━━━ Exercise materials

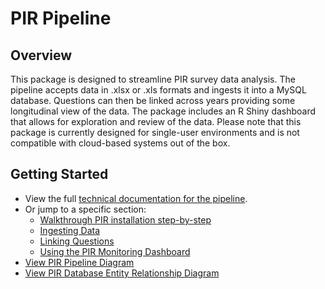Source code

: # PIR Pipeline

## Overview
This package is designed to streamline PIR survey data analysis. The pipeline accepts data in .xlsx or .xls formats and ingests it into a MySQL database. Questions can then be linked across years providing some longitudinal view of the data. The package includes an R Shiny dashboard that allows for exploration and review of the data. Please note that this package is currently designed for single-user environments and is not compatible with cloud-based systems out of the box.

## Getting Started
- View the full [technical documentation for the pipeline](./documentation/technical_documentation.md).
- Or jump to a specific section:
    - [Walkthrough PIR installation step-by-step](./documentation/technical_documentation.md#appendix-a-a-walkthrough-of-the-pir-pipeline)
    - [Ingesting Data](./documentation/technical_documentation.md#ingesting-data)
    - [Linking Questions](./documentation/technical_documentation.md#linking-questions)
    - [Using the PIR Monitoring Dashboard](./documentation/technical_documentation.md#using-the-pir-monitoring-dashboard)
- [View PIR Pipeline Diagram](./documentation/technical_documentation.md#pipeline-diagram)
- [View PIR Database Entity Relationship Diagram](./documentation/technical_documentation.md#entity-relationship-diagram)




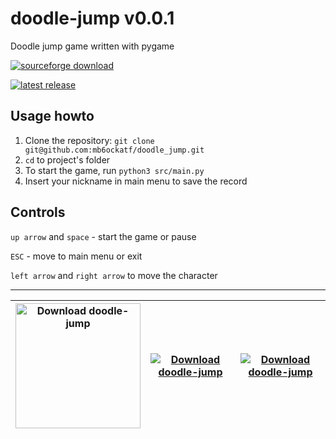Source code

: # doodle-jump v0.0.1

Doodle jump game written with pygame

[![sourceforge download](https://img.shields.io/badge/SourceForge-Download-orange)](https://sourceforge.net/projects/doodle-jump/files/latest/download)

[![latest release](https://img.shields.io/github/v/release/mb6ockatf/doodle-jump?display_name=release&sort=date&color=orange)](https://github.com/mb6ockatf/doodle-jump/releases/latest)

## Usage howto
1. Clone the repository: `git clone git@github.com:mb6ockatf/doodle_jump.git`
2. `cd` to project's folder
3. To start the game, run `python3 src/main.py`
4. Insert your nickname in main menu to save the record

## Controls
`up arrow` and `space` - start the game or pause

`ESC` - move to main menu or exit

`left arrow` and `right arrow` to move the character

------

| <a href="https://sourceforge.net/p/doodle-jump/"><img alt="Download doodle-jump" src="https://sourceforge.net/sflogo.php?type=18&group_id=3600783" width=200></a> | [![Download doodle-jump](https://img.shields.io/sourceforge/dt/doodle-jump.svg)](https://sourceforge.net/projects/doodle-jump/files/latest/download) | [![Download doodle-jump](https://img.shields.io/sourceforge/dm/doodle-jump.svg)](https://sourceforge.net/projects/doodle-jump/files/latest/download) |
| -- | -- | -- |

━━━━━━

Exercise description
Lines before the one containing "## Usage howto" are to be left out; that line and every line after it through the end of the data should be copied exactly.

Task answer
## Usage howto
1. Clone the repository: `git clone git@github.com:mb6ockatf/doodle_jump.git`
2. `cd` to project's folder
3. To start the game, run `python3 src/main.py`
4. Insert your nickname in main menu to save the record

## Controls
`up arrow` and `space` - start the game or pause

`ESC` - move to main menu or exit

`left arrow` and `right arrow` to move the character

------

| <a href="https://sourceforge.net/p/doodle-jump/"><img alt="Download doodle-jump" src="https://sourceforge.net/sflogo.php?type=18&group_id=3600783" width=200></a> | [![Download doodle-jump](https://img.shields.io/sourceforge/dt/doodle-jump.svg)](https://sourceforge.net/projects/doodle-jump/files/latest/download) | [![Download doodle-jump](https://img.shields.io/sourceforge/dm/doodle-jump.svg)](https://sourceforge.net/projects/doodle-jump/files/latest/download) |
| -- | -- | -- |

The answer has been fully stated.